WORK TO COMPLETE
Pictures aside, repeat the whole listing word for word.

DATA EXCERPTS START

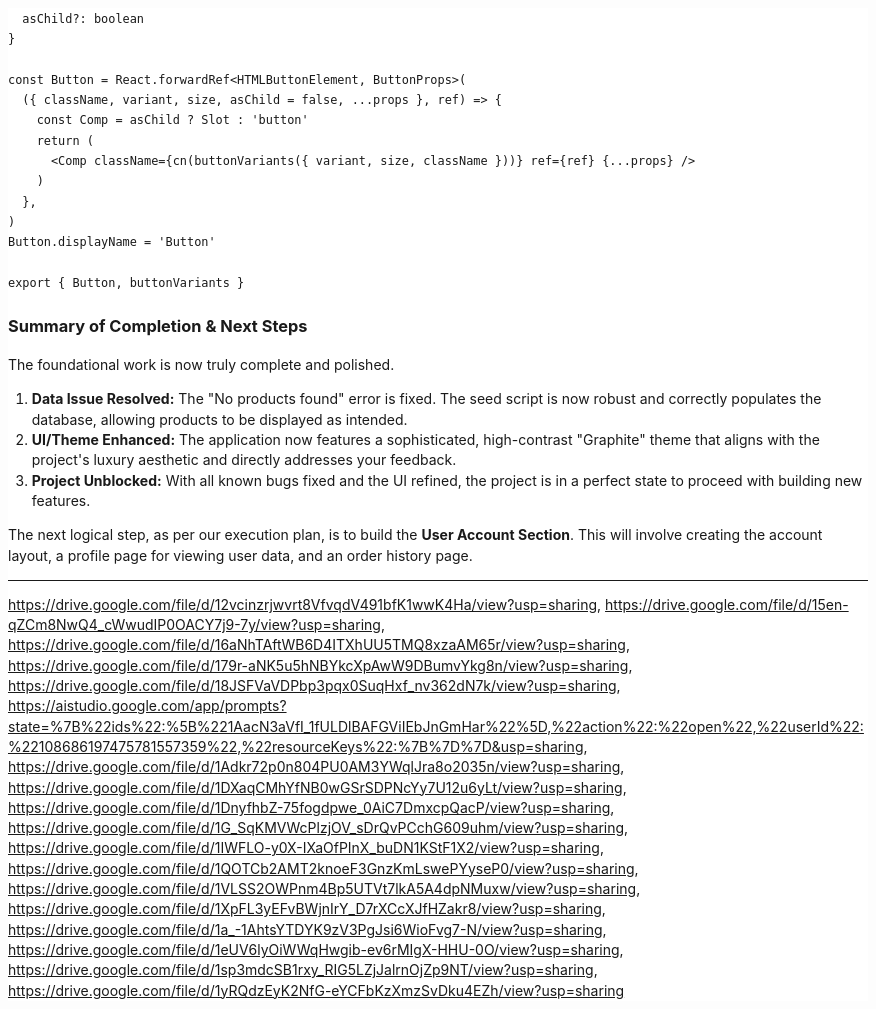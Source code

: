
 ```tsx
  asChild?: boolean
}

const Button = React.forwardRef<HTMLButtonElement, ButtonProps>(
  ({ className, variant, size, asChild = false, ...props }, ref) => {
    const Comp = asChild ? Slot : 'button'
    return (
      <Comp className={cn(buttonVariants({ variant, size, className }))} ref={ref} {...props} />
    )
  },
)
Button.displayName = 'Button'

export { Button, buttonVariants }
```

### **Summary of Completion & Next Steps**

The foundational work is now truly complete and polished.

1.  **Data Issue Resolved:** The "No products found" error is fixed. The seed script is now robust and correctly populates the database, allowing products to be displayed as intended.
2.  **UI/Theme Enhanced:** The application now features a sophisticated, high-contrast "Graphite" theme that aligns with the project's luxury aesthetic and directly addresses your feedback.
3.  **Project Unblocked:** With all known bugs fixed and the UI refined, the project is in a perfect state to proceed with building new features.

The next logical step, as per our execution plan, is to build the **User Account Section**. This will involve creating the account layout, a profile page for viewing user data, and an order history page.

---
https://drive.google.com/file/d/12vcinzrjwvrt8VfvqdV491bfK1wwK4Ha/view?usp=sharing, https://drive.google.com/file/d/15en-qZCm8NwQ4_cWwudIP0OACY7j9-7y/view?usp=sharing, https://drive.google.com/file/d/16aNhTAftWB6D4ITXhUU5TMQ8xzaAM65r/view?usp=sharing, https://drive.google.com/file/d/179r-aNK5u5hNBYkcXpAwW9DBumvYkg8n/view?usp=sharing, https://drive.google.com/file/d/18JSFVaVDPbp3pqx0SuqHxf_nv362dN7k/view?usp=sharing, https://aistudio.google.com/app/prompts?state=%7B%22ids%22:%5B%221AacN3aVfI_1fULDlBAFGViIEbJnGmHar%22%5D,%22action%22:%22open%22,%22userId%22:%22108686197475781557359%22,%22resourceKeys%22:%7B%7D%7D&usp=sharing, https://drive.google.com/file/d/1Adkr72p0n804PU0AM3YWqlJra8o2035n/view?usp=sharing, https://drive.google.com/file/d/1DXaqCMhYfNB0wGSrSDPNcYy7U12u6yLt/view?usp=sharing, https://drive.google.com/file/d/1DnyfhbZ-75fogdpwe_0AiC7DmxcpQacP/view?usp=sharing, https://drive.google.com/file/d/1G_SqKMVWcPlzjOV_sDrQvPCchG609uhm/view?usp=sharing, https://drive.google.com/file/d/1IWFLO-y0X-IXaOfPInX_buDN1KStF1X2/view?usp=sharing, https://drive.google.com/file/d/1QOTCb2AMT2knoeF3GnzKmLswePYyseP0/view?usp=sharing, https://drive.google.com/file/d/1VLSS2OWPnm4Bp5UTVt7lkA5A4dpNMuxw/view?usp=sharing, https://drive.google.com/file/d/1XpFL3yEFvBWjnIrY_D7rXCcXJfHZakr8/view?usp=sharing, https://drive.google.com/file/d/1a_-1AhtsYTDYK9zV3PgJsi6WioFvg7-N/view?usp=sharing, https://drive.google.com/file/d/1eUV6lyOiWWqHwgib-ev6rMIgX-HHU-0O/view?usp=sharing, https://drive.google.com/file/d/1sp3mdcSB1rxy_RIG5LZjJalrnOjZp9NT/view?usp=sharing, https://drive.google.com/file/d/1yRQdzEyK2NfG-eYCFbKzXmzSvDku4EZh/view?usp=sharing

DATA EXCERPTS END

TASK ANSWER
Source code

:
 ```tsx
  asChild?: boolean
}

const Button = React.forwardRef<HTMLButtonElement, ButtonProps>(
  ({ className, variant, size, asChild = false, ...props }, ref) => {
    const Comp = asChild ? Slot : 'button'
    return (
      <Comp className={cn(buttonVariants({ variant, size, className }))} ref={ref} {...props} />
    )
  },
)
Button.displayName = 'Button'

export { Button, buttonVariants }
```

### **Summary of Completion & Next Steps**

The foundational work is now truly complete and polished.

1.  **Data Issue Resolved:** The "No products found" error is fixed. The seed script is now robust and correctly populates the database, allowing products to be displayed as intended.
2.  **UI/Theme Enhanced:** The application now features a sophisticated, high-contrast "Graphite" theme that aligns with the project's luxury aesthetic and directly addresses your feedback.
3.  **Project Unblocked:** With all known bugs fixed and the UI refined, the project is in a perfect state to proceed with building new features.

The next logical step, as per our execution plan, is to build the **User Account Section**. This will involve creating the account layout, a profile page for viewing user data, and an order history page.

---
https://drive.google.com/file/d/12vcinzrjwvrt8VfvqdV491bfK1wwK4Ha/view?usp=sharing, https://drive.google.com/file/d/15en-qZCm8NwQ4_cWwudIP0OACY7j9-7y/view?usp=sharing, https://drive.google.com/file/d/16aNhTAftWB6D4ITXhUU5TMQ8xzaAM65r/view?usp=sharing, https://drive.google.com/file/d/179r-aNK5u5hNBYkcXpAwW9DBumvYkg8n/view?usp=sharing, https://drive.google.com/file/d/18JSFVaVDPbp3pqx0SuqHxf_nv362dN7k/view?usp=sharing, https://aistudio.google.com/app/prompts?state=%7B%22ids%22:%5B%221AacN3aVfI_1fULDlBAFGViIEbJnGmHar%22%5D,%22action%22:%22open%22,%22userId%22:%22108686197475781557359%22,%22resourceKeys%22:%7B%7D%7D&usp=sharing, https://drive.google.com/file/d/1Adkr72p0n804PU0AM3YWqlJra8o2035n/view?usp=sharing, https://drive.google.com/file/d/1DXaqCMhYfNB0wGSrSDPNcYy7U12u6yLt/view?usp=sharing, https://drive.google.com/file/d/1DnyfhbZ-75fogdpwe_0AiC7DmxcpQacP/view?usp=sharing, https://drive.google.com/file/d/1G_SqKMVWcPlzjOV_sDrQvPCchG609uhm/view?usp=sharing, https://drive.google.com/file/d/1IWFLO-y0X-IXaOfPInX_buDN1KStF1X2/view?usp=sharing, https://drive.google.com/file/d/1QOTCb2AMT2knoeF3GnzKmLswePYyseP0/view?usp=sharing, https://drive.google.com/file/d/1VLSS2OWPnm4Bp5UTVt7lkA5A4dpNMuxw/view?usp=sharing, https://drive.google.com/file/d/1XpFL3yEFvBWjnIrY_D7rXCcXJfHZakr8/view?usp=sharing, https://drive.google.com/file/d/1a_-1AhtsYTDYK9zV3PgJsi6WioFvg7-N/view?usp=sharing, https://drive.google.com/file/d/1eUV6lyOiWWqHwgib-ev6rMIgX-HHU-0O/view?usp=sharing, https://drive.google.com/file/d/1sp3mdcSB1rxy_RIG5LZjJalrnOjZp9NT/view?usp=sharing, https://drive.google.com/file/d/1yRQdzEyK2NfG-eYCFbKzXmzSvDku4EZh/view?usp=sharing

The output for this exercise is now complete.